April 08, 2024

How Traditional Recycling Could Be Putting You at Risk

Offices across the country share a similar problem: the amount of paper used is tremendous. Each year in the United Sates, offices use up to 12.1 trillion sheets of paper, which can have significant negative impacts on the environment. Paper alone accounts for approximately 26% of all landfill waste and 33% of municipal waste.

Recycling is the obvious solution for businesses and the planet. The World Counts estimates that each ton of recycled paper saves around 1,400 liters of oil, 26,500 liters of water, and 17 trees. However, companies may put themselves at risk by simply throwing documents with private information in the recycling bin.

With data security threats on the rise and the average U.S. breach costing $9.48 million, businesses can no longer consider data protection and security an optional investment. Protecting your confidential information begins by knowing exactly what happens to it during the disposal process.

Vulnerabilities of Traditional Document Disposal

Did you know that nearly every point in the traditional paper recycling process puts you at risk of exposing confidential data? Here’s a breakdown of each step:

  1. Recycling Bins: Once employees finish using confidential documents, they drop them in the nearest blue recycling bin. This potentially exposes the contents to everyone in the office, including guests and others that normally wouldn’t have access to sensitive information.
  2. Collection Bags: Once collected, the documents are put in large plastic bags or bins, which may expose confidential information to anyone who passes by. According to the 2023 Shred-it® Data Protection Report, 38% of all fraudsters come from within an organization.
  3. Outdoor Recycling Bins: Nextjanitorial staff transfer disposed documents to outdoor recycling bins for pick up, giving people outside the building access to the confidential information. These outdoor bins are often not locked nor monitored, giving easy access to your data.
  4. Trucks: Recycling service professionals then load document waste onto a truck for transportation to a sorting facility. This provides an opportunity for downstream handlers, such as recycling workers, truck drivers, and others to access confidential information.
  5. Sorting Facility: Finally, the documents are delivered to the sorting facility where workers and volunteers sort and prepare them for recycling. These employees and volunteers could read, share, and steal sensitive information. Eventually, the recycling center recycles these documents, but businesses have no written documentation of when and where their secure documents were destroyed.
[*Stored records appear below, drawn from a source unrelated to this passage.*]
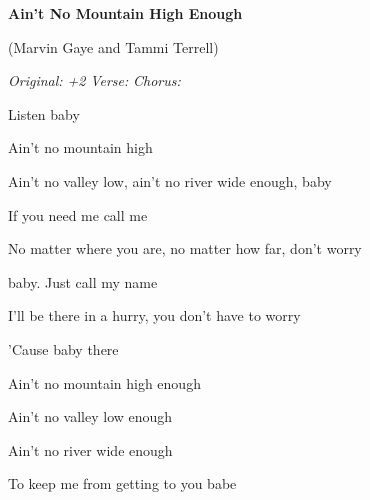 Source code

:\begin{song}


%
{\centering
    \huge \textbf{Ain’t No Mountain High Enough}\par
    {\vspace{-0.3em}\Large (Marvin Gaye and Tammi Terrell)}\par
    \vspace{0.75ex}
}

\begin{headerbox}
\RaiseBoxWithChucks
\textit{Original: +2} \quad
\textit{Verse: \Down\Miss\Down\Miss\Down\Up\Down\Up} \quad
\textit{Chorus: \Down\Miss\ChuckDown\Miss \Separator \Down\Up\ChuckDown \Separator
\Up\Miss\Up\ChuckDown \Separator \Up\Miss\Up\ChuckDown\Up}
\end{headerbox}

\begin{vchordbox}
\end{vchordbox}

\large

\bigskip

\Intro {}    Listen baby \par

\bigskip

 Ain't no mountain high \par
Ain't no valley low, ain't no river wide enough, baby \par
{} If you need me call me \par
No matter where you are, no matter how far, don't worry \par
{}baby. Just call my name \par
I'll be there in a hurry, you don't have to worry \par
'Cause baby there \par

\bigskip

\begin{chorusbox}{\Chorus}
Ain't no mountain high enough \par
{}Ain't no valley low enough \par
{}Ain't no river wide enough \par
To keep me from getting to you babe \par
\end{chorusbox}


\end{song}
A Secure Solution: Disposal Done Right

Though high-profile cyber-attacks get the most media attention, physical data breaches still occur. Unless local regulations require the recycling of all paper with your local municipality, using a secure document shredding service, like Shred-it®, can keep data safe from the moment a document is thrown in a secure container or tote to the moment it is recycled. Paper documents disposed of with Shred-it® follow a seven-step destruction and recycling process:

  1. Employees drop their confidential documents in a secure Shred-it® console. Unlike the traditional recycling disposal process, where any person in the office could view and take papers thrown away in blue bins, Shred-it® consoles are locked and have a beveled slot to help prevent access to discarded documents.
  2. On a scheduled basis, Shred-it®’s team of professionals empties the consoles. The bins used in collecting and transporting secure information for destruction are molded from 100% recycled HDPE plastic.   
  3. A Proof of Service Certificate is provided after every material pickup to acknowledge that your documents have been collected for secure destruction.
  4. The shredded and baled paper is then sold as sorted office paper, to be used in the manufacturing of paper products.
  5. A recycling facility subsequently turns the shredded paper into pulp by separating the paper’s fibers.
  6. The pulp is then put through a screening process that filters out impurities and prepares it for the removal of printing ink.
  7. Finally, the newly recycled pulp is mixed with fresh pulp to manufacture new paper products.

Safeguarding Your Business and the Planet

With corporate environmental responsibility top of mind for today’s businesses, secure paper disposal is about much more than business waste management. It’s also about protecting the environment and your relationship with customers, employees, partners, and the community.

With Shred-it®, you can feel confident that your information is safe every step of the way while doing your part to help reduce the environmental impact of paper waste. Globally in 2022, Stericycle securely shredded and recycled 1 billion pounds of paper.